Recebi de uma grande amiga, a geriatra Claudia Burlá, artigo publicado pela PNAS Nexus, uma das revistas científicas mais citadas do mundo, que mostra como, mesmo entre especialistas, falta consenso a respeito de conceitos fundamentais sobre o envelhecimento.
Os cerca de 80 autores realizaram uma pesquisa que apontou a discordância dos profissionais que trabalham nessa área sobre questões como: o que é o envelhecimento; quando começa e quais são as suas causas; o que é rejuvenescimento. O interessante é que nenhuma resposta conseguiu ser defendida pela maioria dos entrevistados.
Vacinas e tratamentos mudaram o cenário da saúde nos últimos 200 anos. Embora ainda não seja possível prevenir doenças como o câncer, seus mecanismos são bem conhecidos. No entanto, em relação ao envelhecimento, não há evidências irrefutáveis das suas causas exatas, nem terapias efetivas que retardem ou revertam o processo em humanos.
Para entender como pensam os cientistas que estudam o assunto, foram ouvidos os participantes da Conferência de Pesquisa dos Sistemas de Envelhecimento 2022. “Como você define o que é envelhecimento” era a primeira pergunta e a resposta mais comum, dada por 30% dos entrevistados, era de que se tratava da perda das funções ao longo do tempo. Outra definição recorrente foi o acúmulo de estragos e mudanças prejudiciais. Também foram citados: declínio sistêmico, físico ou de saúde na velhice, aumento da morbidade com a idade e perda de homeostase (manutenção do equilíbrio).
A diversidade foi considerada expressiva porque pode estar associada a diferentes abordagens e estratégias para lidar com o processo, nem sempre as mais adequadas para os pacientes.
Em relação à segunda indagação – o que motiva o envelhecimento – 30% cravaram danos e alterações deletérias, mas foram citados fatores sistêmicos, desregulação e declínio na capacidade regenerativa, sendo que 15% utilizaram apenas uma palavra para indicar o que provoca o envelhecimento (entropia, idade, ambiente etc.). Sobre rejuvenescimento, uma série de definições ainda mais ampla: mudança para uma condição mais jovem e saudável; restauração de um estado de saúde; diminuição da idade biológica; reversão da morbidade e mortalidade.
Tampouco havia consenso sobre uma polêmica que vem dividindo cientistas: o envelhecimento deve ser encarado – e combatido – como uma doença?
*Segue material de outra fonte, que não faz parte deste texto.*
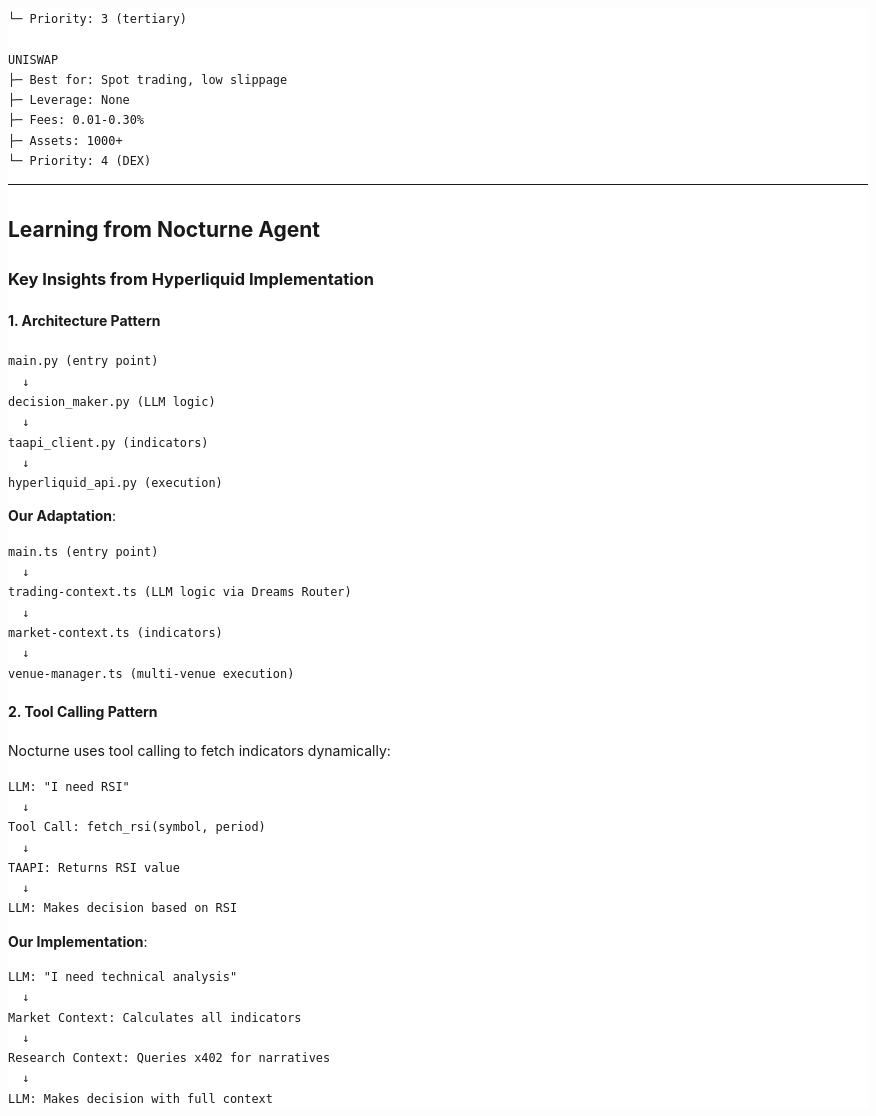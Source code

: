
 ```
└─ Priority: 3 (tertiary)

UNISWAP
├─ Best for: Spot trading, low slippage
├─ Leverage: None
├─ Fees: 0.01-0.30%
├─ Assets: 1000+
└─ Priority: 4 (DEX)
```

---

## Learning from Nocturne Agent

### Key Insights from Hyperliquid Implementation

#### 1. Architecture Pattern
```
main.py (entry point)
  ↓
decision_maker.py (LLM logic)
  ↓
taapi_client.py (indicators)
  ↓
hyperliquid_api.py (execution)
```

**Our Adaptation**:
```
main.ts (entry point)
  ↓
trading-context.ts (LLM logic via Dreams Router)
  ↓
market-context.ts (indicators)
  ↓
venue-manager.ts (multi-venue execution)
```

#### 2. Tool Calling Pattern
Nocturne uses tool calling to fetch indicators dynamically:
```
LLM: "I need RSI"
  ↓
Tool Call: fetch_rsi(symbol, period)
  ↓
TAAPI: Returns RSI value
  ↓
LLM: Makes decision based on RSI
```

**Our Implementation**:
```
LLM: "I need technical analysis"
  ↓
Market Context: Calculates all indicators
  ↓
Research Context: Queries x402 for narratives
  ↓
LLM: Makes decision with full context
```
Claro que há pensamentos convergentes, como a ideia de que o acúmulo de danos vai afetando o organismo; a possibilidade de aceleração ou retardamento do processo; a diferença entre idade cronológica (a idade de cada um) e biológica (que pode ser superior ou inferior à cronológica, dependendo do quadro de saúde).
E por que é importante que os especialistas se unam em torno de um consenso sobre o tema?
Foi o que perguntei à geriatra Claudia Burlá, que também atua na área de cuidados paliativos. Qual seria a abordagem correta diante da enorme diversidade de velhices?
“O envelhecimento é heterogêneo até num mesmo organismo: o coração pode estar mais envelhecido enquanto o cérebro está pleno. Há indivíduos com 65 anos com sinais de um processo neurodegenerativo, mas com competência cardiopulmonar. Portanto, o profissional que vai lidar com o idoso tem que entender as diversas demandas existentes, porque não há protocolo que dê conta de tantas questões, não somente físicas, mas também das esferas psicossocial e espiritual. O fundamental é uma abordagem de cuidado compartilhado que seja abrangente”, ensina.
Como resolver isso? Um exemplo comum é o quadro de polifarmácia: idosos com 80 ou 90 anos tomando 20 medicamentos, prescritos por diferentes especialistas que nem sequer conversaram sobre a condição do paciente. “A possibilidade de iatrogenia, a doença causada por medicamentos – ou pela interação entre eles – é enorme. Enxergo o geriatra como essa ponte para se chegar a uma prescrição coerente para as necessidades da pessoa. Como numa orquestra, os instrumentos são todos espetaculares, mas, sem a regência de um maestro, o concerto será um desastre”, finaliza.